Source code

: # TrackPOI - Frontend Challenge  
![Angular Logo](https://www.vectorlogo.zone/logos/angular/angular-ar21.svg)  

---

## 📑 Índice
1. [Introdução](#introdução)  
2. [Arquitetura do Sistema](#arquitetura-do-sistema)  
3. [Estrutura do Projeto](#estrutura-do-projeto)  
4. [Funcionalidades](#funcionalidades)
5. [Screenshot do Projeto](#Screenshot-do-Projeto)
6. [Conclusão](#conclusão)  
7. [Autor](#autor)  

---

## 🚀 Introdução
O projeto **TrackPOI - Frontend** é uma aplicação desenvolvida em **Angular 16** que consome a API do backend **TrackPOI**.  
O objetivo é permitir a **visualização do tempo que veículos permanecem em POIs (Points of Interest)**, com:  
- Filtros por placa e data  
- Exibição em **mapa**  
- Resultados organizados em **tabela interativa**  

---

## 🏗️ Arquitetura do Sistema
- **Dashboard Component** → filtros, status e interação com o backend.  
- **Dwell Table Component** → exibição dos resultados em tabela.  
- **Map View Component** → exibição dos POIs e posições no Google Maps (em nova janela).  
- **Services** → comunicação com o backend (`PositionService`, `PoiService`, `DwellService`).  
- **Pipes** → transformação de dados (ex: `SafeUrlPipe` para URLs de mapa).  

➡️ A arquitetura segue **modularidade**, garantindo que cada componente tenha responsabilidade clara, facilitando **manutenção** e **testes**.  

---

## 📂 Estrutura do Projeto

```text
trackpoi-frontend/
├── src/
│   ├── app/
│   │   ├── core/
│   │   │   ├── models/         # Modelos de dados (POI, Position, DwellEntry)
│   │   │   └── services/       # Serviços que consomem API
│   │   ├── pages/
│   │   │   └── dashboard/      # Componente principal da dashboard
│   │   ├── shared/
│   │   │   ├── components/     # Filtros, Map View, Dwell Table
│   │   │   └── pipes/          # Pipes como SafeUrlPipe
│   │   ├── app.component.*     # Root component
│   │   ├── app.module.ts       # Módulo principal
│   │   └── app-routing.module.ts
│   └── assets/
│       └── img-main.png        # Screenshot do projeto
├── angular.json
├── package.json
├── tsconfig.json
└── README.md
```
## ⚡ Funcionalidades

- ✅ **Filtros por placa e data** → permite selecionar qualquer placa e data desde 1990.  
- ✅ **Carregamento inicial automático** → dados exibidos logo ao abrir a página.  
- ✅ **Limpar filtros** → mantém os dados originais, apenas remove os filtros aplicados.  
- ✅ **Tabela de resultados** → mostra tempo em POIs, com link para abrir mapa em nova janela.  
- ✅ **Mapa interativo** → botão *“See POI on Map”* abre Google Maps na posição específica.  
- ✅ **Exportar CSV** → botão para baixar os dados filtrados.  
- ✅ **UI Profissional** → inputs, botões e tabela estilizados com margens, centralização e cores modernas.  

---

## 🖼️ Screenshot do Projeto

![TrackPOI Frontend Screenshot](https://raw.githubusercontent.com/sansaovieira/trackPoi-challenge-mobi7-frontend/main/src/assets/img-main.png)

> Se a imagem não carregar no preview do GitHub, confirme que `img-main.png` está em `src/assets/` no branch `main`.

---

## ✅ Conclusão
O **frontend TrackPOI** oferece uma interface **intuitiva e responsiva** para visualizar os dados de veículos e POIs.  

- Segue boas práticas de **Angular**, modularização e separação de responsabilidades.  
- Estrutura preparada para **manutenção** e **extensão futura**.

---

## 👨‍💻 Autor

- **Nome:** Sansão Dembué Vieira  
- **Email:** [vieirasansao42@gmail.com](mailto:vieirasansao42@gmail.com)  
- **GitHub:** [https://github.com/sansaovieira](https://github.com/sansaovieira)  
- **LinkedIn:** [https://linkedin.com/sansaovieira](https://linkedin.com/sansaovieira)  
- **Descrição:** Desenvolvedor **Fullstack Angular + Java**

• REQUIRED WORK
Among the lines above, which ones hold the string "main"? Show them.

• EXERCISE RESULT
│       └── img-main.png        # Screenshot do projeto
![TrackPOI Frontend Screenshot](https://raw.githubusercontent.com/sansaovieira/trackPoi-challenge-mobi7-frontend/main/src/assets/img-main.png)
> Se a imagem não carregar no preview do GitHub, confirme que `img-main.png` está em `src/assets/` no branch `main`.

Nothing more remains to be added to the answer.